Per our discussions this morning, here is the ext4 encryption design document
https://docs.google.com/document/d/1ft26lUQyuSpiu6VleP70_npaWdRfXFoNnB8JYnykNTg/edit?usp=sharing
- Ted
On 12 Mar 14:42 2015, Theodore Ts'o <[email protected]> wrote:
> Per our discussions this morning, here is the ext4 encryption design
>document
>
>
>https://docs.google.com/document/d/1ft26lUQyuSpiu6VleP70_npaWdRfXFoNnB8JYn
>ykNTg/edit?usp=sharing
A few comments on this design:
Protector Format
> Format Currently 0
> Contents Encryption mode 0 = AES-256-XTS
> Name encryption mode 0 = AES-256-CBC
It would be better to keep "0" for "unused" or "invalid", and make the
first assigned
value be 1 for all of these fields. That avoids the problem if this
structure is used
uninitialized for some reason (software bug, bad read from disk, memory
clobbered, etc)
and it picks the wrong encryption algorithm.
Is there enough room to add another 4 bytes of padding before the master
key descriptor,
so that it and the following nonce are aligned on an 8-byte boundary and
the struct size
is a nice power-of-two value, and there is a bit more room for future
expansion (e.g.
number of key descriptors)?
In the future, if there are multiple keys attached to a file, how will
they be stored?
Will there be an array of key descriptors in this xattr?
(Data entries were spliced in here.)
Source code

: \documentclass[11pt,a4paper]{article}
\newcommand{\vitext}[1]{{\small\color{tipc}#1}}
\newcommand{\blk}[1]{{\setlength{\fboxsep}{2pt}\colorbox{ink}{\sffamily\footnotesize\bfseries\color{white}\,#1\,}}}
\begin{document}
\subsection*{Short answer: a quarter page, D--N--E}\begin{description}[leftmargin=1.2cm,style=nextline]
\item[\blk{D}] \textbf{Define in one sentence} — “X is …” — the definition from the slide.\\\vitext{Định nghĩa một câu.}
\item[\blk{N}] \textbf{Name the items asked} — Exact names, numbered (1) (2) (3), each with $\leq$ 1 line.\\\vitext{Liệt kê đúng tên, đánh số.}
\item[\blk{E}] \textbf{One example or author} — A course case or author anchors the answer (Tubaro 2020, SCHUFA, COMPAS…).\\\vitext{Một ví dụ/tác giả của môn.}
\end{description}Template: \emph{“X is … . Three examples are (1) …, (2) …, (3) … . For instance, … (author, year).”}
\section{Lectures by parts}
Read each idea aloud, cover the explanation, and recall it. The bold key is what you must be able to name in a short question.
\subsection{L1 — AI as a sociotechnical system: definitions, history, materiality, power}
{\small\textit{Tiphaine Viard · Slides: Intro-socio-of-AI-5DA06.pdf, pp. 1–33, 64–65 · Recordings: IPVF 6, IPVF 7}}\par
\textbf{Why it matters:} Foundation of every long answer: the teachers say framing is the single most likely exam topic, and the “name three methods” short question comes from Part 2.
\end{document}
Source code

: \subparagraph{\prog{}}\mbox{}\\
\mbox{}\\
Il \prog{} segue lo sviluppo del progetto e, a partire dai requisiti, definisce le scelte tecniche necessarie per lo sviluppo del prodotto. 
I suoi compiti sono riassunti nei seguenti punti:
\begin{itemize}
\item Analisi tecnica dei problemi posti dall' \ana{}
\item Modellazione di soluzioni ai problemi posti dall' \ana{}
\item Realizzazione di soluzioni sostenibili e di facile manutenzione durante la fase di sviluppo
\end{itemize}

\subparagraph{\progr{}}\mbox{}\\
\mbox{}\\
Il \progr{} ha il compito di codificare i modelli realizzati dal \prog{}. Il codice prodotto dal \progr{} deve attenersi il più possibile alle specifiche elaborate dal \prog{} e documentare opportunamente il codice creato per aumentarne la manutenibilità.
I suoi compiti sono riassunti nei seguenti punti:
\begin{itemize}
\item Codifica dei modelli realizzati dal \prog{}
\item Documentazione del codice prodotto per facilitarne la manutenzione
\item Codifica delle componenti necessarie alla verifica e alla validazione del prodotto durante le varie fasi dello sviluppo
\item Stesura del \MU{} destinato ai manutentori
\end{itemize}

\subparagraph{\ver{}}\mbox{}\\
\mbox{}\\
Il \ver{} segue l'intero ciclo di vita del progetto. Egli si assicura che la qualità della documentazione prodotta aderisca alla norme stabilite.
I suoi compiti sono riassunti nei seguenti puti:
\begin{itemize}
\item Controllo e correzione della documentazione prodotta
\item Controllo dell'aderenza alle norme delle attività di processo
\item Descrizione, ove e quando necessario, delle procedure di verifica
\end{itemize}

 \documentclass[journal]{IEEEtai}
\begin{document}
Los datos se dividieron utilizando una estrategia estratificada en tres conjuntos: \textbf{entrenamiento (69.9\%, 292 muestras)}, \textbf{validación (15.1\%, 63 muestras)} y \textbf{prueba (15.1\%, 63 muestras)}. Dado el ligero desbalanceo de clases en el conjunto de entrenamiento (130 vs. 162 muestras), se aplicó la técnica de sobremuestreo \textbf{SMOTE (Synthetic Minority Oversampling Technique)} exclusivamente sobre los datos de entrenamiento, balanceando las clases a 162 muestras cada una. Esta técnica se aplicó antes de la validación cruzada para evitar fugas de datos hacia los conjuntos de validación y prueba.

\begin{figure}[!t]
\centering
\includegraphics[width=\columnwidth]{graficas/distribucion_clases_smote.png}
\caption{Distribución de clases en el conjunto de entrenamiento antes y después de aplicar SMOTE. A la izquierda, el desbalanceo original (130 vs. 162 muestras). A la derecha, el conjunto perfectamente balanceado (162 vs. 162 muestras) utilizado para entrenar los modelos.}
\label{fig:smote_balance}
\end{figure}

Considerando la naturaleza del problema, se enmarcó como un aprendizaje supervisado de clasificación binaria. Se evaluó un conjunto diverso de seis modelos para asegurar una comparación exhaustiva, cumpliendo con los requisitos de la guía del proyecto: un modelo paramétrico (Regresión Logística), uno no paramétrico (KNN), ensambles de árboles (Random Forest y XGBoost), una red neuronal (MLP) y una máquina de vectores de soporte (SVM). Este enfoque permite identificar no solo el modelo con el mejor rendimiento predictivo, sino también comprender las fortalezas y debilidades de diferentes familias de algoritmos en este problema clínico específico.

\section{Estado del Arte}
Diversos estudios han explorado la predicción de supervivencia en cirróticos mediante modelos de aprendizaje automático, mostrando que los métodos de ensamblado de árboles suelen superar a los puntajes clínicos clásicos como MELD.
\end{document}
Using multiple
xattrs seems
wasteful. Even if this is not being implemented in the first version, it
makes sense
to understand what needs to be done to avoid the need for on-disk format
change later.
Encryption Policy
> struct ext4_encryption_policy {
> char version;
> char contents_encryption_mode;
> char filenames_encryption_mode;
> char master_key_descriptor[8];
> } __attribute__((__packed__));
One byte of padding in there? The xattr itself will be stored 4-byte
aligned on disk,
so leaving out the one byte in the middle of the struct is not saving any
space.
Background on EXT4 Directories
> A filename consists of a string of one or more ASCII characters.
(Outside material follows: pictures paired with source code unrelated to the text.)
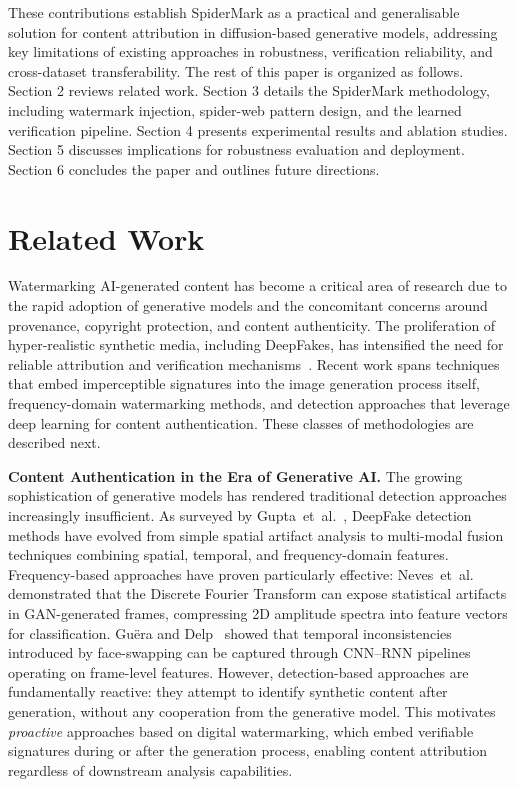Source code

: \documentclass[lettersize,journal,review]{IEEEtran}
\begin{document}
These contributions establish SpiderMark as a practical and generalisable solution for content attribution in diffusion-based generative models, addressing key limitations of existing approaches in robustness, verification reliability, and cross-dataset transferability. The rest of this paper is organized as follows. Section 2 reviews related work. Section 3 details the SpiderMark methodology, including watermark injection, spider-web pattern design, and the learned verification pipeline. Section 4 presents experimental results and ablation studies. Section 5 discusses implications for robustness evaluation and deployment. Section 6 concludes the paper and outlines future directions. 

\section{Related Work}
\label{sec:rel_work}

Watermarking AI-generated content has become a critical area of research due to the rapid 
adoption of generative models and the concomitant concerns around provenance, copyright 
protection, and content authenticity. The proliferation of hyper-realistic synthetic media, 
including DeepFakes, has intensified the need for reliable attribution and verification 
mechanisms~\cite{gupta2024comprehensive, nguyen2022deep, verdoliva2020media}. 
Recent work spans techniques that embed imperceptible signatures into the image generation 
process itself, frequency-domain watermarking methods, and detection approaches that 
leverage deep learning for content authentication. These classes of methodologies are 
described next.

\noindent
\textbf{Content Authentication in the Era of Generative AI.}
The growing sophistication of generative models has rendered traditional detection 
approaches increasingly insufficient. As surveyed by Gupta~et~al.~\cite{gupta2024comprehensive}, 
DeepFake detection methods have evolved from simple spatial artifact analysis to 
multi-modal fusion techniques combining spatial, temporal, and frequency-domain 
features. Frequency-based approaches have proven particularly effective: 
Neves~et~al.~\cite{neves2020ganprintr} demonstrated that the Discrete Fourier 
Transform can expose statistical artifacts in GAN-generated frames, compressing 
2D amplitude spectra into feature vectors for classification. 
Gu{\"e}ra and Delp~\cite{guera2018deepfake} showed that temporal inconsistencies 
introduced by face-swapping can be captured through CNN--RNN pipelines operating 
on frame-level features.
However, detection-based approaches are fundamentally reactive: they attempt to identify 
synthetic content after generation, without any cooperation from the generative model. 
This motivates \emph{proactive} approaches based on digital watermarking, which embed 
verifiable signatures during or after the generation process, enabling content attribution 
regardless of downstream analysis capabilities.
\end{document}
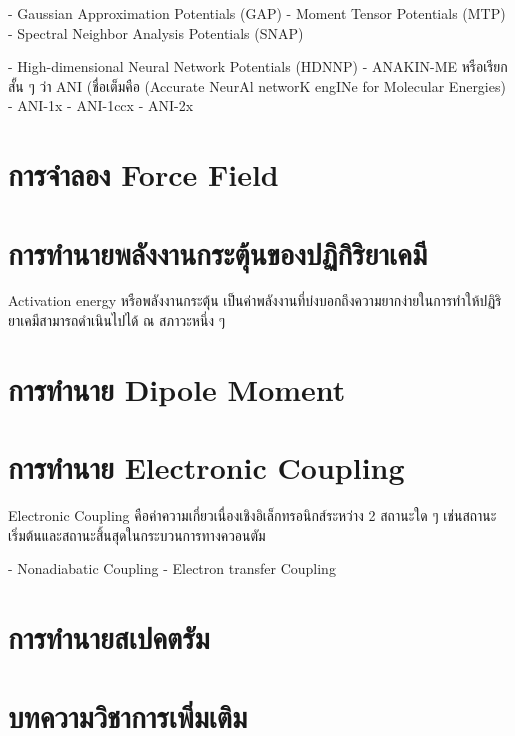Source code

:- Gaussian Approximation Potentials (GAP)\cite{bartok2010}
- Moment Tensor Potentials (MTP)\cite{shapeev2016}
- Spectral Neighbor Analysis Potentials (SNAP)\cite{thompson2015}


- High-dimensional Neural Network Potentials (HDNNP)\cite{behler2007}
- ANAKIN-ME หรือเรียกสั้น ๆ ว่า ANI (ชื่อเต็มคือ (Accurate NeurAl networK engINe for Molecular Energies)
    - ANI-1x\cite{smith2017}
    - ANI-1ccx\cite{smith2018}
    - ANI-2x\cite{smith2019}

\section{การจำลอง Force Field}

\section{การทำนายพลังงานกระตุ้นของปฏิกิริยาเคมี}

Activation energy หรือพลังงานกระตุ้น เป็นค่าพลังงานที่บ่งบอกถึงความยากง่ายในการทำให้ปฏิริยาเคมีสามารถดำเนินไปได้ ณ สภาวะหนึ่ง ๆ

\section{การทำนาย Dipole Moment}

\section{การทำนาย Electronic Coupling}

Electronic Coupling คือค่าความเกี่ยวเนื่องเชิงอิเล็กทรอนิกส์ระหว่าง 2 สถานะใด ๆ เช่นสถานะเริ่มต้นและสถานะสิ้นสุดในกระบวนการทางควอนตัม

- Nonadiabatic Coupling
- Electron transfer Coupling

\section{การทำนายสเปคตรัม}


\section{บทความวิชาการเพิ่มเติม}

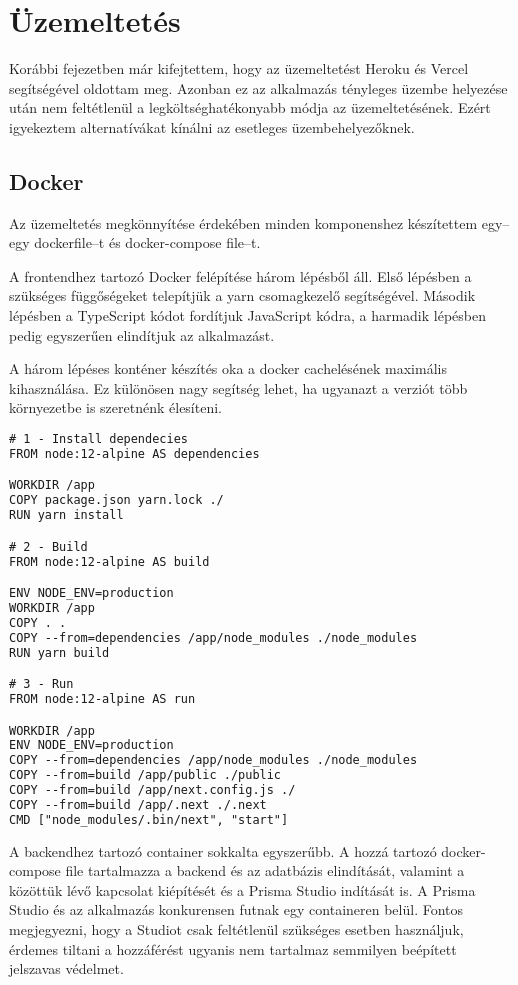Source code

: \chapter{Üzemeltetés}
Korábbi fejezetben már kifejtettem, hogy az üzemeltetést Heroku és Vercel segítségével oldottam meg.
Azonban ez az alkalmazás tényleges üzembe helyezése után nem feltétlenül a legköltséghatékonyabb módja az üzemeltetésének.
Ezért igyekeztem alternatívákat kínálni az esetleges üzembehelyezőknek.

\section{Docker}
Az üzemeltetés megkönnyítése érdekében minden komponenshez készítettem egy–egy dockerfile–t és docker-compose file–t.

A frontendhez tartozó Docker felépítése három lépésből áll. Első lépésben a szükséges függőségeket telepítjük a yarn csomagkezelő segítségével.
Második lépésben a TypeScript kódot fordítjuk JavaScript kódra, a harmadik lépésben pedig egyszerűen elindítjuk az alkalmazást.

A három lépéses konténer készítés oka a docker cachelésének maximális kihasználása.
Ez különösen nagy segítség lehet, ha ugyanazt a verziót több környezetbe is szeretnénk élesíteni.

\begin{lstlisting}[language=TeX]
# 1 - Install dependecies
FROM node:12-alpine AS dependencies

WORKDIR /app
COPY package.json yarn.lock ./
RUN yarn install

# 2 - Build
FROM node:12-alpine AS build

ENV NODE_ENV=production
WORKDIR /app
COPY . .
COPY --from=dependencies /app/node_modules ./node_modules
RUN yarn build

# 3 - Run
FROM node:12-alpine AS run

WORKDIR /app
ENV NODE_ENV=production
COPY --from=dependencies /app/node_modules ./node_modules
COPY --from=build /app/public ./public
COPY --from=build /app/next.config.js ./
COPY --from=build /app/.next ./.next
CMD ["node_modules/.bin/next", "start"]
\end{lstlisting}

A backendhez tartozó container sokkalta egyszerűbb. 
A hozzá tartozó docker-compose file tartalmazza a backend és az adatbázis elindítását, valamint a közöttük lévő kapcsolat kiépítését és a Prisma Studio indítását is.
A Prisma Studio és az alkalmazás konkurensen futnak egy containeren belül.
Fontos megjegyezni, hogy a Studiot csak feltétlenül szükséges esetben használjuk, érdemes tiltani a hozzáférést ugyanis nem tartalmaz semmilyen beépített jelszavas védelmet.

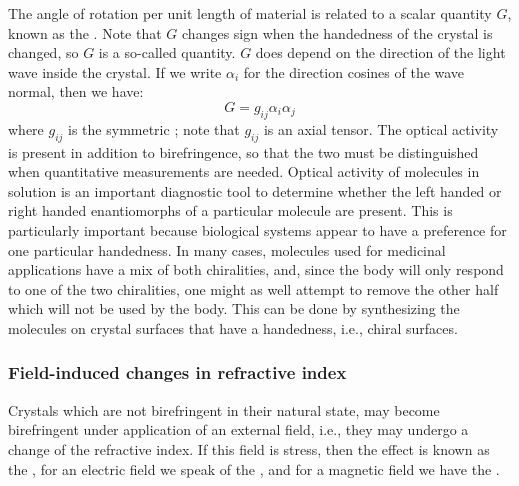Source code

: The angle of rotation per unit length of material is related to a scalar quantity $G$, known as the . Note that $G$ changes sign when the handedness of the crystal is changed, so $G$ is a so-called  quantity. $G$ does depend on the direction of the light wave inside the crystal.  If we write $\alpha_i$ for the direction cosines of the wave normal, then we have:
\[
	G = g_{ij}\alpha_i\alpha_j
\]
where $g_{ij}$ is the symmetric ;  note that $g_{ij}$ is an axial tensor.  The optical activity is present in addition to birefringence, so that the two must be distinguished when quantitative measurements are needed.  Optical activity of molecules in solution is an important diagnostic tool to determine whether the left handed or right handed enantiomorphs of a particular  molecule are present.  This is particularly important because biological systems appear to have a preference for one particular handedness.  In many cases, molecules used for medicinal applications have a mix of both chiralities, and, since the body will only respond to one of the two chiralities, one might as well attempt to remove the other half which will not be used by the body.  This can be done by synthesizing the molecules on crystal surfaces that have a handedness, i.e., chiral surfaces. 

\subsubsection{Field-induced changes in refractive index}

Crystals which are not birefringent in their natural state, may become birefringent under application of an external field, i.e., they may undergo a change of the refractive index. If this field is stress, then the effect is known as the , for an electric field we speak of the , and for a magnetic field we have the .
That isn't really true. A filename is a string of one or more characters
in some
user-defined encoding, with the only restriction that the characters '/'
and '\0' are
not permissible. Many users use ext4 with non-ASCII character sets w/o
problems.
It is great if the output is only ASCII printable characters, but that may
be difficult
to do if the filename length is required to be the same as the input name
length
(e.g. there are ~253 possible single-character non-ASCII filenames, but
only about 96
printable ASCII characters, so these would always result in collisions if
the filename
length needs to stay the same). Is my assumption about the output name
length wrong?
In further reading, it seems like the encoded output filename would be
expanded,
and could be as long as 255 * 4/3 = 340 characters, which will exceed
f_namelen.
I'd imagine that the dcache can handle that, but are there problems if
f_namelen
is shorter than the returned name, or conversely if f_namelen is increased
but it
isn't possible to create a filename that long?
Cheers, Andreas
--
Andreas Dilger
Lustre Software Architect
Intel High Performance Data Division